Barzun on the cover of TIME Magazine, June 11, 1956
“Let us face a pluralistic world in which there are no universal churches, no single remedy for all diseases, no one way to teach or write or sing, no magic diet, no world poets, and no chosen races, but only the wretched and wonderfully diversified human race.”
― Jacques Barzun, From Dawn to Decadence: 500 Years of Western Cultural Life, 1500 to the Present
Several years before the eminently brilliant historian Jacques Barzun passed away (2012), he published his magnum opus—From Dawn to Decadence, 1500 to the Present: 500 Years of Western Cultural Life. And unlike Mishima, he hung out for a few years to chat about it. (arigato!)

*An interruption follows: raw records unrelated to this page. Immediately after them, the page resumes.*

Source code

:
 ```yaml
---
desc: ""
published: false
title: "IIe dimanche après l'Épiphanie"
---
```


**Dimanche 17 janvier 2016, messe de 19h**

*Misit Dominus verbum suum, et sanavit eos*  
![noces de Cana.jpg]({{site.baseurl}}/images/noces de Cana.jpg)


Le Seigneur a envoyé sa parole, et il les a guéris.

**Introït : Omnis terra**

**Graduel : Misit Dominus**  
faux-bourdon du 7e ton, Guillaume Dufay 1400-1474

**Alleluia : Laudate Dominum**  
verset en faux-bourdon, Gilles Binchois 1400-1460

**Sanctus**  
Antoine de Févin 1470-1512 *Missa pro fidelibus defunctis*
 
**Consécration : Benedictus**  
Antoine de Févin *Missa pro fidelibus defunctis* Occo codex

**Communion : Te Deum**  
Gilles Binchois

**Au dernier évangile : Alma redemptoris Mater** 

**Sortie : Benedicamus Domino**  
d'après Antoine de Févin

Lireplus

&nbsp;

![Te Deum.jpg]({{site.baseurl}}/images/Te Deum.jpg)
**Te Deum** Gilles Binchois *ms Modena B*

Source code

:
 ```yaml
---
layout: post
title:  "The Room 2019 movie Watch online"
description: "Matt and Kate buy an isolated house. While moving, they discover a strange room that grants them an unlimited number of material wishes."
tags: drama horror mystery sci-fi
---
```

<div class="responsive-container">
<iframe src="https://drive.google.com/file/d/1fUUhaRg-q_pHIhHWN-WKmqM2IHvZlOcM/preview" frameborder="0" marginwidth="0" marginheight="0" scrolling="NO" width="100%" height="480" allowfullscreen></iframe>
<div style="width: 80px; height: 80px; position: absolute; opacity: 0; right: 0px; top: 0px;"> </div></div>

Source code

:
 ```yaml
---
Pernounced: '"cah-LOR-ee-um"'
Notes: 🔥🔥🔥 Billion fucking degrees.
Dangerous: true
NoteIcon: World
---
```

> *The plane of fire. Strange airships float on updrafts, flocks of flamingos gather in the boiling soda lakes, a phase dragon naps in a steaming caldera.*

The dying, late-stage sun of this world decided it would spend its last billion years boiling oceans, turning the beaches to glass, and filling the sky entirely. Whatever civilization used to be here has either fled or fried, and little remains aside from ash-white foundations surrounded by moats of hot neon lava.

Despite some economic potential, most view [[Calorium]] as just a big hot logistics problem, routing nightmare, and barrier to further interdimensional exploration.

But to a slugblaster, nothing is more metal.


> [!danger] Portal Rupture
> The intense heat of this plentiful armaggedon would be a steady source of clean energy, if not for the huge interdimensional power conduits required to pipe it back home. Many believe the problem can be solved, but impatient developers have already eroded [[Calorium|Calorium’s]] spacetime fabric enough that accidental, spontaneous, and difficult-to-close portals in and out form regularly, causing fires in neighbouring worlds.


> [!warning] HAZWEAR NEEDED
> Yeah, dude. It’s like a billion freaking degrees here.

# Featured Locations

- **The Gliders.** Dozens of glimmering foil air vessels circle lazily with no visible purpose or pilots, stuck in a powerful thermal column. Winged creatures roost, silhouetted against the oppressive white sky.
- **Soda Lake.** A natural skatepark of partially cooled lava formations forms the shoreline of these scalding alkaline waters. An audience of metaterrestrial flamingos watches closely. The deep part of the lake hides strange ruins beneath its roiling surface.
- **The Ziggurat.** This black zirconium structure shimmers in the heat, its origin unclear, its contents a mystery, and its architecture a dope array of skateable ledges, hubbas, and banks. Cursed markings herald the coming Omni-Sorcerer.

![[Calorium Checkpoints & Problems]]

I was introduced to Barzun by the awesome and now sadly defunct Laissez-Faire Books selection. (a demise connected to the great Peikoff x Kelley Objecti-Bash-Battle-Royale).
Barzun’s overview of the last 500 years of the The West is a tremendous accomplishment—a great asset for those itching to understand why we should be defending Civilization against our new barbarian friends, from the Left & Right. It also includes a clear warning, evident in the title and accompanying painting—”Les Romains de la décadence” by Thomas Couture, 1847.
In fact, I can’t think of a better actual protest than by way of handing out copies of this book at the next AntiFa vs AltRight free-speech street fight (maybe the Kochs would sponsor?)…or perhaps just lodging Barzun-flambe at their heads from the sidelines. How French that would be. After all, our children are one step away from book burnings (already banning), we might as well get them started. Plus, Voltaire used to hang out at his own book-burnings so this would be a great way to learn about The Enlightenment by re-enacting its destruction, non?
The biggest problem that our students have today is that they’ve been denied the opportunity for exposure to History qua History. Instead, they’re being taught pseudo-historical political revisionism flavored by a healthy dose of Karl (not Lagerfeld). Facts and actual history—out the bloody window. Instead, history is taught through the “Kritische Theorie” lens of skin, gender, race, ethnicity and any other form of collectivist sophistry our new intellectual elite can muster. All the result of a no-longer-liberal “Liberal” elite controlling our educational establishments not to mention our media and politicians. (with old-school Conservatives and Liberals asleep…or drugged on opioids…at the wheel)
So our schools have broken-up with Barzun (it’s you, not me) and replaced him with the likes of Andrea Dworkin, Shannon Portillo and Johnny Eric Williams. Of course, they’re not quite as bright as their various Godfathers, from Du Bois to Herbert Marcuse. But then asking someone to think in more than 144 characters is a little unfair (and Racist!).
If we’re going to pull ourselves out of the current mess, we need to bring Barzun and other advocates of Western Values, back and fast. (#MakeLiberalismGreatAgain eh?) Otherwise the vacuum will be filled by those who believe that The West along with its entire history of achievement, wonder and majesty is simply a sad, sordid tale of “White-Skin”—for and against.
Barzun said it best: “Political correctness does not legislate tolerance; it only organizes hatred.”
Barzun by FLOC’H
From William R. Everdell on behalf of The (failing?) New York Times:
“The Great Books are back, according to a report in The New York Times on Jan. 18; but thanks in part to Jacques Barzun they never did leave the curriculum at Columbia. Now, making timelessness timely, Barzun presents his account of all the great works of the Western mind in the last five centuries.
If ”From Dawn to Decadence” is not a Great Book itself, it is certainly a great achievement. Encyclopedic without being discontinuous, the book hardly seems as long, as carefully constructed or as densely packed as it is. Though the ideas it explains are often complicated, the explanations it offers are limpidly clear, sparkling with biographical anecdote and counter-canonical observations, entirely free of those deserts of abstraction unrelieved by example often found in works of cultural theory.
This is the American style, and Barzun owns it. Arriving from France as a teenager in the 1920’s, he became one of the leading lights of an exceptional generation of immigrant intellectuals. Now 92 and retired from teaching, he is no less the ”veritable Pic,” as French students call those classmates who remind them of Pico della Mirandola — that young man of the Renaissance who knew everything.”